Fall is my favorite season. Intellectually, I realize that the plants are dying and that the world is shutting down for winter. However, I have been a student for so many years – the vast majority of my life – that, for me, fall is always the season of new beginnings, a chance to do better, to get on track, to learn and to grow.
For that reason, I delight in sitting in my backyard in the fall. When I am in France in autumn, I always go outside to sit in a spot we call Angel’s Rest to look across the valley as I write my morning pages. A thick coat and a cup of hot coffee keep me warm and the gorgeous fall colors of trees and shrubs keep me happy.
My Favorite Season
Autumn is my favorite season. With the cooling of the air, I feel invigorated and ready to tackle the creative part of my life, an aspect that gets dulled in the hotter days of summer. In France, the glory of fall days stimulates me, the crisp air and the brilliant yellow of the plain tree leaves, the red and orange of the oaks, the butter-colored ginkgo foliage. I can almost smell the citron fragrance of new beginnings.

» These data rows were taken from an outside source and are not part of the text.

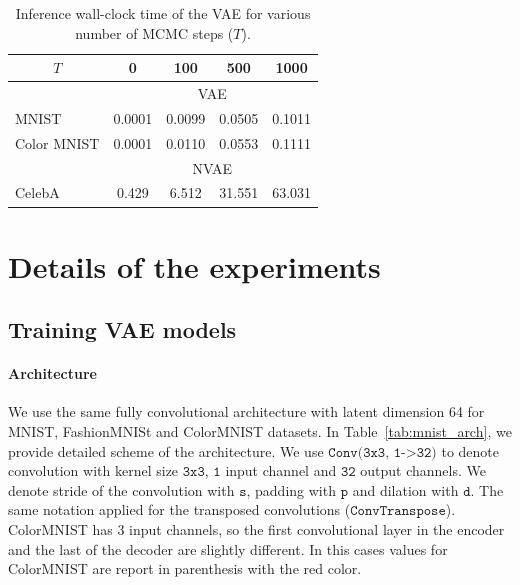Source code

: \begin{table}[ht]
\begin{center}
\begin{small}
\begin{sc}
\caption{Inference wall-clock time of the VAE for various number of MCMC steps ($T$).}
\label{tab:inferece_time}
\begin{tabular}{l|cccc}
\toprule
\multicolumn{1}{c|}{$T$} &  0 & 100 & 500 &  1000 \\
\midrule
 & \multicolumn{4}{c}{VAE} \\
MNIST & 0.0001 & 0.0099 & 0.0505 & 0.1011\\
Color MNIST & 0.0001& 0.0110 & 0.0553 & 0.1111\\
\midrule
& \multicolumn{4}{c}{NVAE}  \\
CelebA & 0.429 & 6.512 & 31.551 & 63.031\\
\bottomrule
\end{tabular}  
\end{sc}
\end{small}
\end{center}
\end{table}

\newpage

\section{Details of the experiments} \label{appendix:experimental_details}
\subsection{Training VAE models} \label{appendix:beta_vae_param}

\paragraph{Architecture} We use the same fully convolutional architecture with latent dimension 64 for MNIST, FashionMNISt and ColorMNIST datasets. In Table~\ref{tab:mnist_arch}, we provide detailed scheme of the architecture. We use $\texttt{Conv(3x3, 1->32)}$ to denote convolution with kernel size $\texttt{3x3}$, $\texttt{1}$ input channel and  $\texttt{32}$ output channels. We denote stride of the convolution with $\texttt{s}$, padding with $\texttt{p}$ and dilation with $\texttt{d}$. The same notation applied for the transposed convolutions ($\texttt{ConvTranspose}$). ColorMNIST has 3 input channels, so the first convolutional layer in the encoder and the last of the decoder are slightly different. In this cases  values for ColorMNIST are report in parenthesis with the red color.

Fall is hands down my favorite season. The cool breeze may distress others, but it stimulates me. This, for me, is the “I can” season where all of my dreams that seemed like bloated fantasies in summer, develop sharp outlines and beckon me to the challenge.
The San Francisco Garden in Autumn
I am not wild about spending the last days of summer in San Francisco. Despite the beauty and open-spirit of the ‘City by the Bay,’ it has no seasons. Spring looks like summer, summer looks like fall, and winter is indistinguishable. Leaves don’t explode into fireworks of color, shrubs seem to live forever, and the pace hardly varies from one season to another.
It’s true that the summer garden will hold warm-season veggies like tomatoes that won’t last into fall. The flowers that bloom in late spring often continue blooming at least through autumn and often into winter: hydrangeas, princess tree, poppies, nasturtiums, sage, and California lilac.
France in Autumn
The opposite is true in France. The change is stunning, sudden, annual but unexpected. Fall comes out of nowhere and the tulip tree leaves turn yellow so quickly its like someone painted them at night. Roses die back, the blackberries fruit, and the leaves of the hardwood trees – oaks and beech – turn bright colors and fall, leaving a drape of color on the ground beneath each tree.
I love watching this drama take place in the garden in autumn, love the wild mushrooms that appear, symbiotic with the tree roots. I take joy in seeing the wild hare – as large as cocker spaniels – suddenly visible dashing across the hillside as the foliage dies back. More wild birds appear at the feeder and more bats take wing at sunset. Every now and then a wild boar crosses the yard, sometimes followed by little marcassins, miniatures of themselves.